The CPU 91 executes a predetermined control program, whereby functional blocks such as a wet processing controller 95 for controlling the operation of the wet processing apparatus 2, a conveyance controller 96 for controlling the operation of the conveyor device 3 and a supercritical processing controller 97 for controlling the operation of the supercritical processing apparatus 4 are realized by software in the controller 9. Note that each of these functional blocks may be at least partially configured by dedicated hardware.

Here, various substrates such as semiconductor wafers, glass substrates for photomask, glass substrates for liquid crystal display, glass substrates for plasma display, substrates for FED (Field Emission Display), optical disk substrates, magnetic disk substrates and magneto-optical disk substrates can be applied as the “substrate” in this embodiment. The substrate processing apparatus used in processing semiconductor wafers is mainly described as an example with reference to the drawings below. However, application to the processing of various substrates illustrated above is also possible. Further, various shape of the substrate are also available.

FIG. 2 is a flow chart summarizing a process performed by this substrate processing system. This substrate processing system 1 receives a substrate S (FIGS. 2, 3) to be processed and sequentially performs the wet processing using a processing liquid and the supercritical drying processing using a supercritical processing fluid. Specifically, the process is performed as follows. The substrate S to be processed is accommodated into the wet processing apparatus 2 constituting the substrate processing system 1 (Step S101). The substrate S may be directly carried in by an external conveyor device or may be carried in via the conveyor device 3 from an external conveyor.
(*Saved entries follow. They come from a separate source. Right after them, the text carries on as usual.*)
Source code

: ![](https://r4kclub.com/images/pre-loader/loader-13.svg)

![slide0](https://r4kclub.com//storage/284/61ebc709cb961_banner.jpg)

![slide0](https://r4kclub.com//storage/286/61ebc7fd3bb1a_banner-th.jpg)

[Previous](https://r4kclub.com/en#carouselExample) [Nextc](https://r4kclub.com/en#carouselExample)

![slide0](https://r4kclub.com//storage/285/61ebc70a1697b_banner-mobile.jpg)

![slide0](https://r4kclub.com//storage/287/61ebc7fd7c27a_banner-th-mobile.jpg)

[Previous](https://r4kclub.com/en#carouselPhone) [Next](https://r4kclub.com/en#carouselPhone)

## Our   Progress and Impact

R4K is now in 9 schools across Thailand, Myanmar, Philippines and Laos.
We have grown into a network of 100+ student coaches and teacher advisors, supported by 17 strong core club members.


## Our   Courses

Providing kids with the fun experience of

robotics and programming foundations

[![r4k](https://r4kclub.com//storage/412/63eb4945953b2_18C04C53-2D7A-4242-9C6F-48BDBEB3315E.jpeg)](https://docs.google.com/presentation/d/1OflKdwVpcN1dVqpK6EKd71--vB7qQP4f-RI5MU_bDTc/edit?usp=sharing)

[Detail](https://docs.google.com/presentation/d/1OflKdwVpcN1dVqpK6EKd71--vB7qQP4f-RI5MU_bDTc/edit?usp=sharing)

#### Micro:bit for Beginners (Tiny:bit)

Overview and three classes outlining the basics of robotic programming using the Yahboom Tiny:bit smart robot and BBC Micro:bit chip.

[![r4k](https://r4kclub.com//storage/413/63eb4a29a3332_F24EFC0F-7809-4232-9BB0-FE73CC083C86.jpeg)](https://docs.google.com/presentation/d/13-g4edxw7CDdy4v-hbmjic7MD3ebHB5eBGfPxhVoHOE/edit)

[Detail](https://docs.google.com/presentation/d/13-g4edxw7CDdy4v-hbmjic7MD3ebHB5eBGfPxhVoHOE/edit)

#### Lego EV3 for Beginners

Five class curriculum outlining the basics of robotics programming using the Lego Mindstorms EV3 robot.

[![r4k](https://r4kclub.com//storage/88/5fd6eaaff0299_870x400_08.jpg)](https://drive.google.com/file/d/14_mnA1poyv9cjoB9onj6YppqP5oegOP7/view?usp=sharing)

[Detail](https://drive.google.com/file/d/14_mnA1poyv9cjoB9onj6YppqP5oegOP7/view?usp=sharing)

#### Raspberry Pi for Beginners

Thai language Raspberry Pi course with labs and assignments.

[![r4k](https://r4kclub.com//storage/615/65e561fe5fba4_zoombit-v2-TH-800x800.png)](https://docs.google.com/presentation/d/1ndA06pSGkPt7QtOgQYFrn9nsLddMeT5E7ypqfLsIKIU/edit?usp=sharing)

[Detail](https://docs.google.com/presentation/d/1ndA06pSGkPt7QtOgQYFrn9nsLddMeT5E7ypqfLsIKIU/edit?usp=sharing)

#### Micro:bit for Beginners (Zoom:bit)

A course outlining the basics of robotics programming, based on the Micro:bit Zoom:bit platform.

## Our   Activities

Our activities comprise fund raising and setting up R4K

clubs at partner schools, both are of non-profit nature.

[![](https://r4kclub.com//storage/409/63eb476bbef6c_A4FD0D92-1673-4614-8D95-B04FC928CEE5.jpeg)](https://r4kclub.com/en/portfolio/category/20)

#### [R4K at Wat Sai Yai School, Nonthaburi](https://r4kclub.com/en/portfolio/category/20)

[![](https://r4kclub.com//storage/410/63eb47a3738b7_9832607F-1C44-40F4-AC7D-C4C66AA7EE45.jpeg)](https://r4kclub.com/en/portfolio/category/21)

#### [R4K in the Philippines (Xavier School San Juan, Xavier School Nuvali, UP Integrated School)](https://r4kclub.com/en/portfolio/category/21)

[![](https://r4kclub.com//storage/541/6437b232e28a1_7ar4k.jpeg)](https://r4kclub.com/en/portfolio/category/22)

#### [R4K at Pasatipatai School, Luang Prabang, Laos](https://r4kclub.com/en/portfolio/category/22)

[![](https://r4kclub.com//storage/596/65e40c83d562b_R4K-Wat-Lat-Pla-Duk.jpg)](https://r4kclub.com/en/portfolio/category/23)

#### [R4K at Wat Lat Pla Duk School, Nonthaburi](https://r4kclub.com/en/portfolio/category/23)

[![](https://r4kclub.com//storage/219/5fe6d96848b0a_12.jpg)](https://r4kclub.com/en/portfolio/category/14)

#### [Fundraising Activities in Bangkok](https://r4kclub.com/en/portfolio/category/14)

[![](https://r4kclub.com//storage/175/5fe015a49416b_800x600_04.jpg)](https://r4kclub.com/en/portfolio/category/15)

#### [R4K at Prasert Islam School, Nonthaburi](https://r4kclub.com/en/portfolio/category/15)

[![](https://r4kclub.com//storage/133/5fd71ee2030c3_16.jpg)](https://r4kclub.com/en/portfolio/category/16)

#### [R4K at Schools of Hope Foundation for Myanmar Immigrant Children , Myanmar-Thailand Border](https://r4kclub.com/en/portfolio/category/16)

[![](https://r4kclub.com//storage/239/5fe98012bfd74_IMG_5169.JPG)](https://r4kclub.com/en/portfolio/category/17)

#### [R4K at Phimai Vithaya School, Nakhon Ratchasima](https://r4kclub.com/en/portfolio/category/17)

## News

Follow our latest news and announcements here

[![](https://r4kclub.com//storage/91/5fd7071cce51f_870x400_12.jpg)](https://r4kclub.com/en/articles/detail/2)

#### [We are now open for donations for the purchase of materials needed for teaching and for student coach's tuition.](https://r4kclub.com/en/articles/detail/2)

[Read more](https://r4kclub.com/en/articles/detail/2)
The wet processing apparatus 2 applies the wet processing to the substrate S using the predetermined processing liquid (Step S102). Thereafter, a liquid film formation processing of forming a liquid film on a surface by an organic solvent such as IPA (isopropyl alcohol) is performed (Step S103). For example, if a fine pattern is formed on the surface of the substrate S, the pattern may collapse due to a surface tension of the liquid remaining on and adhering to the substrate S. Further, watermarks may remain on the surface of the substrate S due to incomplete drying. Further, the surface of the substrate S may undergo deterioration such as oxidation due to contact with outside air. To avoid such problems, the substrate S may be conveyed with the surface (pattern forming surface) thereof covered with a liquid.

For example, if a cleaning liquid mainly contains water, the substrate is conveyed in a state where a liquid film is formed by a liquid having a lower surface tension than water and having low corrosiveness to the substrate, e.g. an organic solvent such as IPA or acetone. That is, the substrate S is carried out from the wet processing apparatus 2 by the conveyor device 3 while being horizontally supported and having a liquid film formed on the upper surface thereof (Step S104), further conveyed and finally carried into the supercritical processing apparatus 4 (Step S105).

The supercritical processing apparatus 4 applies the supercritical drying processing to the substrate S conveyed thereto (Step S106). The processing fluid in the supercritical state has a very low surface tension and a low fluidity. Thus, the processing fluid enters the fine pattern formed on the surface of the substrate S and replaces the liquid in the pattern. For example, in the case of using carbon dioxide as the supercritical processing fluid, the liquid forming the liquid film can be efficiently replaced and removed from the substrate surface since carbon dioxide dissolves into the organic solvent well.

The supercritical processing fluid is vaporized without via a liquid phase, and discharged. The liquid adhering to the substrate S is replaced by the supercritical processing fluid and discharged, and the processing fluid is also discharged, whereby the substrate S in a dry state is obtained. Since a gas-liquid interface is not formed in this process, the pattern collapse due to a surface tension can be avoided. The substrate S after the processing is carried out from the supercritical processing apparatus 4 by the conveyor device 3 and transferred to the following process (Step S107). Contents of the following process are arbitrary.

The structure of each constituent element of the substrate processing system 1 for performing the series of processings described above is described more specifically.

A center robot 30 provided with a hand 31 on the tip of an unillustrated telescopic and rotatable arm is provided in the conveyor device 3. As shown by broken line arrows, the center robot 30 is rotatable about a Z axis. The hand 31 can support the substrate by partially contacting the lower surface of the substrate. As shown by dotted lines in FIG. 1, the hand 31 is stored inside a cover 32 and movable back and forth to each of the wet processing apparatus 2, the supercritical processing apparatus 4 and the container stocker 7 by advancing to outside from the cover 32 if necessary. In this way, the substrate can be carried into and out from each of the wet processing apparatus 2 and the supercritical processing apparatus 4. The operation of the center robot 30 is controlled by the conveyance controller 96 of the controller 9.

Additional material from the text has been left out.